3. The method of claim 1, wherein:

a reactor producing said physically functionalized graphene, graphene hybrid composite, graphene oxide, or reduced graphene oxide generates free radicals via at least one of a carbon generator, waste gas exhaust mechanism, or reaction precursor agitation mechanism.

4. The method of claim 1, wherein:

a reactor producing said physically functionalized graphene, graphene hybrid composite, graphene oxide, or reduced graphene oxide, said reactor comprising: a raw material chamber, wherein raw materials are exposed to vacuum and an unoxidizing gas; a reactor chamber, said reactor chamber adapted to be placed under a predetermined level of vacuum and to be filled with an unoxidizing gas such that a chemical reaction occurs; and a product receiving chamber, wherein each of said raw material chamber, said reactor chamber, and said product receiving chamber connected by rotary separating devices, which allow a substantially continuous production process.

5. The method of claim 1, wherein:

said physically functionalized graphene, graphene hybrid composite, graphene oxide, or reduced graphene oxide is produced via a carbon generator, said carbon generator adapted to generate free radicals via a heating element comprising at least one of an infra-red heater, plasma heater, or resistor heater.

6. The method of claim 1, wherein:

a reactor producing said physically functionalized graphene, graphene hybrid composite, graphene oxide, or reduced graphene oxide is at least one of a vertical, horizontal, round bottomed flask, or irregular shape.

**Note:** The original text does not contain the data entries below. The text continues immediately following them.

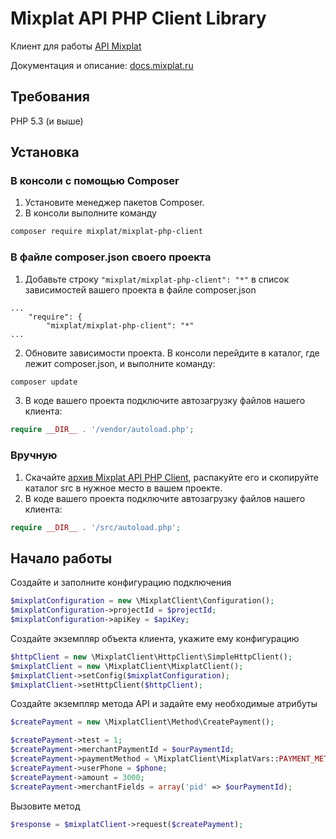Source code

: # Mixplat API PHP Client Library

Клиент для работы [API Mixplat](https://mixplat.ru/)

Документация и описание: [docs.mixplat.ru](https://docs.mixplat.ru)

## Требования
PHP 5.3 (и выше)

## Установка
### В консоли с помощью Composer

1. Установите менеджер пакетов Composer.
2. В консоли выполните команду
```bash
composer require mixplat/mixplat-php-client
```

### В файле composer.json своего проекта
1. Добавьте строку `"mixplat/mixplat-php-client": "*"` в список зависимостей вашего проекта в файле composer.json
```
...
    "require": {
        "mixplat/mixplat-php-client": "*"
...
```
2. Обновите зависимости проекта. В консоли перейдите в каталог, где лежит composer.json, и выполните команду:
```bash
composer update
```
3. В коде вашего проекта подключите автозагрузку файлов нашего клиента:
```php
require __DIR__ . '/vendor/autoload.php';
```

### Вручную

1. Скачайте [архив Mixplat API PHP Client](https://github.com/MXPLTdev/mixplat-php-client/archive/master.zip), распакуйте его и скопируйте каталог src в нужное место в вашем проекте.
2. В коде вашего проекта подключите автозагрузку файлов нашего клиента:
```php
require __DIR__ . '/src/autoload.php'; 
```

## Начало работы

Создайте и заполните конфигурацию подключения
```php
$mixplatConfiguration = new \MixplatClient\Configuration();
$mixplatConfiguration->projectId = $projectId;
$mixplatConfiguration->apiKey = $apiKey;
```
Создайте экземпляр объекта клиента, укажите ему конфигурацию
```php
$httpClient = new \MixplatClient\HttpClient\SimpleHttpClient();
$mixplatClient = new \MixplatClient\MixplatClient();
$mixplatClient->setConfig($mixplatConfiguration);
$mixplatClient->setHttpClient($httpClient);
```
Создайте экземпляр метода API и задайте ему необходимые атрибуты
```php
$createPayment = new \MixplatClient\Method\CreatePayment();

$createPayment->test = 1;
$createPayment->merchantPaymentId = $ourPaymentId;
$createPayment->paymentMethod = \MixplatClient\MixplatVars::PAYMENT_METHOD_MOBILE;
$createPayment->userPhone = $phone;
$createPayment->amount = 3000;
$createPayment->merchantFields = array('pid' => $ourPaymentId);
```
Вызовите метод
```php
$response = $mixplatClient->request($createPayment);
```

7. The method of claim 1, wherein:

said single molecule is a biomedical product precursor.

8. The method of claim 1, wherein:

said template has a surface area of greater than 5 square meters/gram measured using a Brunauer-Emmett-Teller technique.

9. The method of claim 1, wherein:

said template comprises at least one of dimethyl siloxane, poly silanol —SiOH, a fluoropolymer, Teflon powder, fume TiO2, MgO, fume silica, a nano material selected from organic and inorganic salts, an oxide, CaCO3, or nano CaCO3.

10. The method of claim 1, wherein:

said template comprises a metallic catalyst and a molecular divider.

11. The method of claim 1, wherein:

said electrostatic charge generation molecule has a dielectric constant ranging between 0.5 and 10.

12. The method of claim 1, wherein:

said electrostatic charge generation molecule has a dielectric constant ranging between 1.0 and 7.0.

13. The method of claim 1, wherein:

said electrostatic charge generation molecule has a dielectric constant ranging between 1.3 and 5.0.

14. The method of claim 1, wherein:

said graphene is a graphene hybrid composite.

15. The method of claim 1, wherein:

said method physically functionalizes said graphene.

16. The method of claim 1, wherein:

said graphene is soluble in an organic solvent.

17. The method of claim 1, wherein:

said graphene is soluble in an alkaline solution.

18. The method of claim 1, wherein:

said physically functionalized graphene or said graphene hybrid composite is converted into pure graphene or a graphene hybrid composite showing high conductivity when treated with light, heat, or a reduction agent.